Il y a tant de choses à souhaiter au soir de cette année 2016 que je suis bien en peine de faire le tri.
Ça ne mange pas de pain, je peux toujours formuler les meilleurs des vœux pour la paix dans le Monde. Mais les sales enjeux géopolitiques des capitalistes financiers faiseurs de guerres et de terreurs pour leurs propres intérêts risquent bien, une fois de plus, après qu'auront été portés les toasts généreux et charitables de Nouvel An, de maintenir fermés les regards et les actes que l'on se devrait pourtant de porter sur les lieux de la Planète où les uns et les autres de ceux qui s'y côtoient depuis des millénaires se massacrent encore et toujours pour des causes qui ne leur appartiennent pas. Et, par centaines de milliers, doivent s'enfuir dans d'abominables conditions vers des endroits du monde où l'on sait l'accueil glacial qui les attend...
LIBERTÉS...
Alors, recentrer mes espérances sur plus proche de chez nous ? L'Europe ? Dur de dur de choisir entre défendre les droits des femmes à disposer d'elles-mêmes, de leurs têtes et de leurs corps, dans cette Pologne du XXIe siècle qui ravale leurs places sociétales à ce qu'elles étaient en des temps médiévaux. Ou ceux des Roms, pourtant citoyens de cette Union européenne des traités rejetés par les peuples qu'on applique quand même, mais pauvres hères obligés de fuir leur petit bout de Vieux Continent, malvenus sur le reste de celui-ci qui s'assied allègrement sur l'urgence de sa propre Convention européenne des droits de l'homme.
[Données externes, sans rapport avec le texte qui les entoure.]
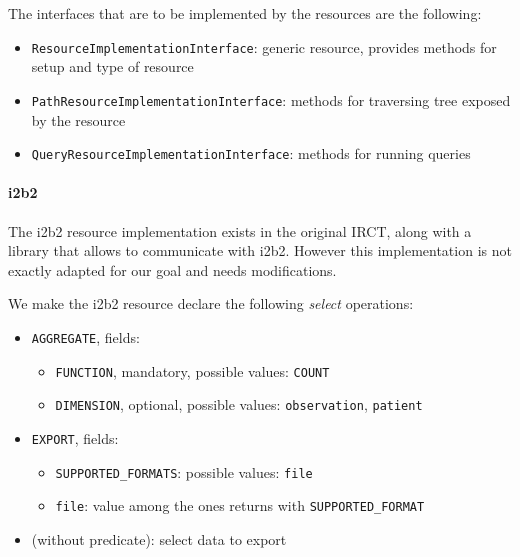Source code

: The interfaces that are to be implemented by the resources are the following:
\begin{itemize}
    \item \verb|ResourceImplementationInterface|: generic resource, provides methods for setup and type of resource
    \item \verb|PathResourceImplementationInterface|: methods for traversing tree exposed by the resource
    \item \verb|QueryResourceImplementationInterface|: methods for running queries
\end{itemize}

\paragraph{i2b2}
The i2b2 resource implementation exists in the original IRCT, along with a library that allows to communicate with i2b2.
However this implementation is not exactly adapted for our goal and needs modifications.

We make the i2b2 resource declare the following \emph{select} operations:
\begin{itemize}
    \item \verb|AGGREGATE|, fields:
    \begin{itemize}
        \item \verb|FUNCTION|, mandatory, possible values:
        \verb|COUNT|
        
        \item \verb|DIMENSION|, optional, possible values:
        \verb|observation|,
        \verb|patient|
    \end{itemize}
    
    \item \verb|EXPORT|, fields:
    \begin{itemize}
        \item \verb|SUPPORTED_FORMATS|: possible values: \verb|file| %
        \item \verb|file|: value among the ones returns with \verb|SUPPORTED_FORMAT|
    \end{itemize}
    
    \item (without predicate): select data to export
\end{itemize}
Ou encore ceux des Hongrois qui s'engluent durablement dans un magma puant où, comme le décrit Paxton, s'ancrent « la primauté du groupe, envers lequel les devoirs de chacun sont supérieurs à tous les droits, individuels ou universels, et la subordination à lui de l'individu ; la croyance que le groupe d'appartenance est une victime (…) ; la peur du déclin du groupe sous les effets corrosifs du libéralisme individualiste, des conflits de classe et des influences étrangères ; le besoin d'une intégration plus étroite, d'une communauté plus pure… ».
ÉGALITÉS...
Ou bien, faute de pouvoir agir sur le voisinage immédiat qu'est la communauté de nos vingt-huit pays européens, réduire le champ de mon ambition votive à celui de la nation ? Puis-je aspirer à ce que, plus jamais sur la terre de France, celle des Lumières, dans un groupe industriel jadis nationalisé mais dont l'État détient encore un cinquième du capital, il soit admissible que le PDG puisse s'octroyer des millions d'euros de plus-values quand, pendant des mois, il contraint son propre salariat à choisir entre perdre son emploi ou rogner sur son salaire et ses jours de congés. Ou, plus régionalement encore, ambitionner pragmatiquement et égoïstement que, si le rapport entre les revenus annuels des résidents de la plus riche des communes du Var et ceux des habitants de La Seyne est de plus du double, celui des dotations respectives de l'État à ces deux collectivités locales, supposées solidaires et compensatrices des inégalités, ne soit plus, toutes péréquations incluses et rapportées au nombre d'habitants, limité à un peu moins des deux tiers... ?
FRATERNITÉS...
Ou encore, si espérer à l'échelle nationale me paraît encore par trop ambitieux, rêver pour une vie locale meilleure ? Que, par exemple, tandis qu'un groupe industriel affichant, du haut de ses 32 milliards d'euros de chiffre d'affaires (2015), sa suffisance et son mépris d'une population, veut s'arroger le droit de traverser les communes du "Grand Toulon" en pourrissant la qualité de vie de leurs habitants pour transporter des pierres devant permettre la réalisation d'un quartier monégasque de standing dont les résidences coûteront des dizaines de milliers d'euros du mètre-carré, on obtienne à bon droit des garanties de sécurité environnementale et des contreparties aux désagréments, ce qui serait bien le moins quand, juste à côté, en permanence et depuis des décennies, des milliers de foyers de chez nous sont en attente d'un logement social auquel la solidarité nationale leur donne pourtant légalement droit...
TÉMÉRITÉS...
Ou enfin, si je n'ose même pas envisager, dans mon propre environnement local, d'avoir le courage de l'indignation et de la lutte, au moins formuler un vœu pour ma propre personne en mon logis ?...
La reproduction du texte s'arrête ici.